4. Restrictions. During the Restricted Period and within the Restricted Territory, Individual shall not, directly or indirectly, own, manage, operate, join, control, finance or participate in the ownership, management, operation, control or financing of, or be connected as an officer, director, employee, partner, principal, agent, representative, or consultant of any entity engaged in the Restricted Business, without the prior, written consent of Company.
5. Non-Solicitation. Individual further agrees not to solicit, either directly or indirectly, any employee of Company to leave his/her employ with Company; and Individual agrees not to solicit, either directly or indirectly, the business of any client and/or customer of Company.
6. Consideration. Company agrees to pay and Individual agrees to accept $_______ as consideration to enter into this Non-Compete Agreement.
7. Confidential Information. “Confidential Information” shall mean any and all technical and non-technical information provided by Company, including but not limited to, any data, files, reports, accounts, or any proprietary information in any way related to products, services, processes, database, plans, methods, research, development, programs, software, authorship, customer lists, vendor lists, suppliers, marketing and/or advertising plans, methods, reports, analysis, financial or statistical information, and any other material related or pertaining to Company’s business, it’s subsidiaries, respective clients, consultants or vendors that may be disclosed to Individual herein contained within the terms of the Agreement. Individual will not share any of this confidential information at any time. Individual also will not use any of this confidential information for his/her personal benefit at any time. This section remains in full force and effect even after termination of the Agreement by its natural termination or the early termination by either party.
8. Acknowledgments. Individual acknowledges that the restrictions, prohibitions and other provisions of this Agreement, including the Restricted Period and Restricted Territory, are reasonable, fair and equitable in scope, terms and duration, are necessary to protect the legitimate business interests of Company, and are a material inducement to Company to enter into this Agreement.
9. Representations and Warranties. Both Parties represent that they are fully authorized to enter into this Agreement. The performance and obligations of either Party will not violate or infringe upon the rights of any third-party or violate any other agreement between the Parties, individually, and any other person, organization, or business or any law or governmental regulation.
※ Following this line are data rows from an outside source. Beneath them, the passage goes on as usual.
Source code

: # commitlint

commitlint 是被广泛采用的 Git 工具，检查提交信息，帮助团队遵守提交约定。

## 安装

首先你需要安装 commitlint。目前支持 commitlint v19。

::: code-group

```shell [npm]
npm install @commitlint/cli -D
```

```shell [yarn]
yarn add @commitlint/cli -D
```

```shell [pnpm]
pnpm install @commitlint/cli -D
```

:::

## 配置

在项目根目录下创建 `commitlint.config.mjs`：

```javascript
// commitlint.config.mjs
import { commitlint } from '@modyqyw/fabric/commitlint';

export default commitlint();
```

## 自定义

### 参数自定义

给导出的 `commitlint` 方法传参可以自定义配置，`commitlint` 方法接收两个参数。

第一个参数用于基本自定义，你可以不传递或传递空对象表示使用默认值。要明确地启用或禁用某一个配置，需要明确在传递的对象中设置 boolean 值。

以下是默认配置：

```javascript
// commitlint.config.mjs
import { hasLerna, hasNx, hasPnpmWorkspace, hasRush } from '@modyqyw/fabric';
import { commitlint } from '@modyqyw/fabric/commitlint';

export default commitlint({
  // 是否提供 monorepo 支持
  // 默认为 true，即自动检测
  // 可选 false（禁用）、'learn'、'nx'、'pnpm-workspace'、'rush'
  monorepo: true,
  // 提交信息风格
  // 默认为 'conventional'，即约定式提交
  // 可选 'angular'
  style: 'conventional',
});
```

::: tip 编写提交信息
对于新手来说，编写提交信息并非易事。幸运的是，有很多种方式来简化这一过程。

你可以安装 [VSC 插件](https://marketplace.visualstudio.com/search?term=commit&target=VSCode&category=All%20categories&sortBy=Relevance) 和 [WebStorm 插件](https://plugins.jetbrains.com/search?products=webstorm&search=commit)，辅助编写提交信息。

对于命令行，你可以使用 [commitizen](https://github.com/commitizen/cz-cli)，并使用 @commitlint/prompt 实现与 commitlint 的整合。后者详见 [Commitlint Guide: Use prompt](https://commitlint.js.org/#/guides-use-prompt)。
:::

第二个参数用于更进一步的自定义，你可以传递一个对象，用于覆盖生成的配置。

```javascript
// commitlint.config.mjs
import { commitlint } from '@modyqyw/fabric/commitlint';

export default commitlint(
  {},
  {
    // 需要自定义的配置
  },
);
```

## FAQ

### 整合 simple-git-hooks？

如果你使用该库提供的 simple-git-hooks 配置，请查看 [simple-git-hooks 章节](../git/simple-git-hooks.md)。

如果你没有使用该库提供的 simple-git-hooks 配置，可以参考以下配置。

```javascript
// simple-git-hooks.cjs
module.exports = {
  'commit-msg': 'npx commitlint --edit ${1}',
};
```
10. Severability. In the event any provision of this Agreement is deemed invalid or unenforceable, in whole or in part, that part shall be severed from the remainder of the Agreement and all other provisions should continue in full force and effect as valid and enforceable.
11. Waiver. The failure by either party to exercise any right, power or privilege under the terms of this Agreement will not be construed as a waiver of any subsequent or further exercise of that right, power or privilege or the exercise of any other right, power or privilege.
12. Legal Fees. In the event of a dispute resulting in legal action, the successful party will be entitled to its legal fees, including, but not limited to its attorneys’ fees.
13. Legal and Binding Agreement. This Agreement is legal and binding between the Parties as stated above. This Agreement may be entered into and is legal and binding both in the United States and throughout Europe. The Parties each represent that they have the authority to enter into this Agreement.
14. Governing Law and Jurisdiction. The Parties agree that this Agreement shall be governed by the State and/or Country in which Company is located.
15. Entire Agreement. The Parties acknowledge and agree that this Agreement represents the entire agreement between the Parties. In the event that the Parties desire to change, add, or otherwise modify any terms, they shall do so in writing to be signed by both parties.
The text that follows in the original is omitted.